Philip Morris deceives customers in purpose led campaign

by ethan.wainwright@finncomms.com

22nd July, 2019

Each year Cannes Festival features “The Good Track”, which shines a spotlight on life-changing work and initiatives which make the world a better place. This year’s Good Track had a plethora of inspiring individuals and brands on the lineup who are truly taking steps to make the world a better place. 

And then there was Phillip Morris, the world’s largest cigarette company. In 2016 the company pledged to make the world smoke-free. It didn’t set itself a target for when this might be, or even elaborate much more but it came to Cannes Lions speaking proudly about the investment it has put into its new e-cigarette line, IQOS and how many people it has helped switch from normal cigarettes. 

On the surface, this all seems pretty impressive. The brand is helping people quit and investing in technology that many cite as being far less harmful than cigarettes.

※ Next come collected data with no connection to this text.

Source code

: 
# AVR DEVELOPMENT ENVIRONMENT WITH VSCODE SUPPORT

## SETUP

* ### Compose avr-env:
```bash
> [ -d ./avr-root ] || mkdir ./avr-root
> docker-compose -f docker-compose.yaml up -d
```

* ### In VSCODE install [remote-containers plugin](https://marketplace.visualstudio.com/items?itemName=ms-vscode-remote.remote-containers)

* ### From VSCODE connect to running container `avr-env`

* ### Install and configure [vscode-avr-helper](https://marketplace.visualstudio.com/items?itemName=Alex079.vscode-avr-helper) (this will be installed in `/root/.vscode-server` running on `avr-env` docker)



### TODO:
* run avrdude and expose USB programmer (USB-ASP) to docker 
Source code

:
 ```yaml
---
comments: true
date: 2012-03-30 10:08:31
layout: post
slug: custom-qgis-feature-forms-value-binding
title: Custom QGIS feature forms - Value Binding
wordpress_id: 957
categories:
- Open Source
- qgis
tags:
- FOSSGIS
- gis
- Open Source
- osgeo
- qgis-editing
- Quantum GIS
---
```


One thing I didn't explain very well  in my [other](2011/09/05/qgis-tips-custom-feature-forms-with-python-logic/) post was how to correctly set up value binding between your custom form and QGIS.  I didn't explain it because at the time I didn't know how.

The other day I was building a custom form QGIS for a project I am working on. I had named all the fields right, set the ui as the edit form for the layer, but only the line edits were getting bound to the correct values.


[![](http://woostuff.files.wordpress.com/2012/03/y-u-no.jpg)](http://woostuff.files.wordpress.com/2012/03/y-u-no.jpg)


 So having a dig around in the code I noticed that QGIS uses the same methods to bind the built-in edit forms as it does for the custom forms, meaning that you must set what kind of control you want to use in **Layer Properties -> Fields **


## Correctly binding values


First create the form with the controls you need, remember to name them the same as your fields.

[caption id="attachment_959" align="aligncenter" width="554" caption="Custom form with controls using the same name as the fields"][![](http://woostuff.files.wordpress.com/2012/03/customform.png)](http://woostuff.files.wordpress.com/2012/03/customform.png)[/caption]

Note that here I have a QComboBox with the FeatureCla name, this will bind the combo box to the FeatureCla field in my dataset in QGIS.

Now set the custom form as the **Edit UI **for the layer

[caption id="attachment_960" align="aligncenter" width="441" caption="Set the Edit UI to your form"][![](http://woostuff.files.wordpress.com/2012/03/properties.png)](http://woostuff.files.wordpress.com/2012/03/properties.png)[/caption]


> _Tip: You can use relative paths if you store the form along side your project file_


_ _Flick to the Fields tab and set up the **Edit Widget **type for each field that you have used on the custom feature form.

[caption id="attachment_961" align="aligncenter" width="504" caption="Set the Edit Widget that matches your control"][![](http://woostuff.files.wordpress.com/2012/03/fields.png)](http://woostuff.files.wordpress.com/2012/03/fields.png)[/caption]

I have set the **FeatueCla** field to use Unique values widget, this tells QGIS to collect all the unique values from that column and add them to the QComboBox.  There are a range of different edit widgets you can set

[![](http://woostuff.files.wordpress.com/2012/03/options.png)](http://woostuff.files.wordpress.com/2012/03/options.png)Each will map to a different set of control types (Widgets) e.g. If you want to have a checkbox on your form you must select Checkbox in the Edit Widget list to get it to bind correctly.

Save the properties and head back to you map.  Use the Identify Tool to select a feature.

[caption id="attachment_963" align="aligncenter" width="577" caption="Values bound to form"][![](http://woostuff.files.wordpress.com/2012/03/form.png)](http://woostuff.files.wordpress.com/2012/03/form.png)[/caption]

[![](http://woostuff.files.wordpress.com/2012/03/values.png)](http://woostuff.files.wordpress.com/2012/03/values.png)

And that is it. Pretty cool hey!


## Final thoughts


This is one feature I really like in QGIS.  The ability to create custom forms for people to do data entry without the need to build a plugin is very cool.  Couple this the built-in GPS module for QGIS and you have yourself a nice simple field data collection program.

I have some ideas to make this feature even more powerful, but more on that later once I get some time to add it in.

Under the slogan “A year of unsmoke”, Phillip Morris seem to be intent on changing the world for the better.

The problem is that this is a prime example of corporate deception. It’s one thing for Phillip Morris to talk about a smoke-free world but it’s another for it to make it happen, and this is something that it’s clearly not doing. 

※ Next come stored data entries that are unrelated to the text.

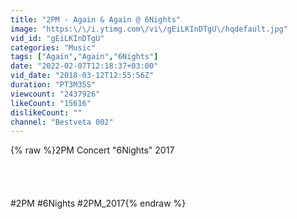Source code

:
 ```yaml
---
title: "2PM - Again & Again @ 6Nights"
image: "https:\/\/i.ytimg.com\/vi\/gEiLKInDTgU\/hqdefault.jpg"
vid_id: "gEiLKInDTgU"
categories: "Music"
tags: ["Again","Again","6Nights"]
date: "2022-02-07T12:18:37+03:00"
vid_date: "2018-03-12T12:55:56Z"
duration: "PT3M35S"
viewcount: "2437926"
likeCount: "15616"
dislikeCount: ""
channel: "Bestveta 002"
---
```

{% raw %}2PM Concert &quot;6Nights&quot; 2017<br /><br /><br /><br /><br />#2PM #6Nights #2PM_2017{% endraw %}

While PM is marketing it’s new electronic cigarettes in wealthier Western countries, like the UK, where cigarettes are falling out of fashion, it’s aggressively marketing traditional cigarettes in poorer countries. 

In these countries the laws are more relaxed and there’s less education available about the negative side-effects of smoking. Just weeks before Phillip Morris announced the launch of the “Year of Unsmoke”, it unveiled a new high-tar, high-nicotine cigarette brand in Indonesia called “Bold”. Anyone else thinks this feels a little hypocritical? 

After all, it’s pretty misleading to talk about moving towards a smoke-free world when you’re still pushing deadly products in less developed countries and relentlessly targeting young people through advertising. It’s manipulative and makes the brand’s messaging feel disingenuous.  

It’s another example of a brand tripping itself up because it didn’t have all its ducks in a row and its messaging didn’t align with its actions. The connected world we live in means that people can and will sniff out any discrepancies in a brand’s messaging, so transparency is key, especially for a cigarette company.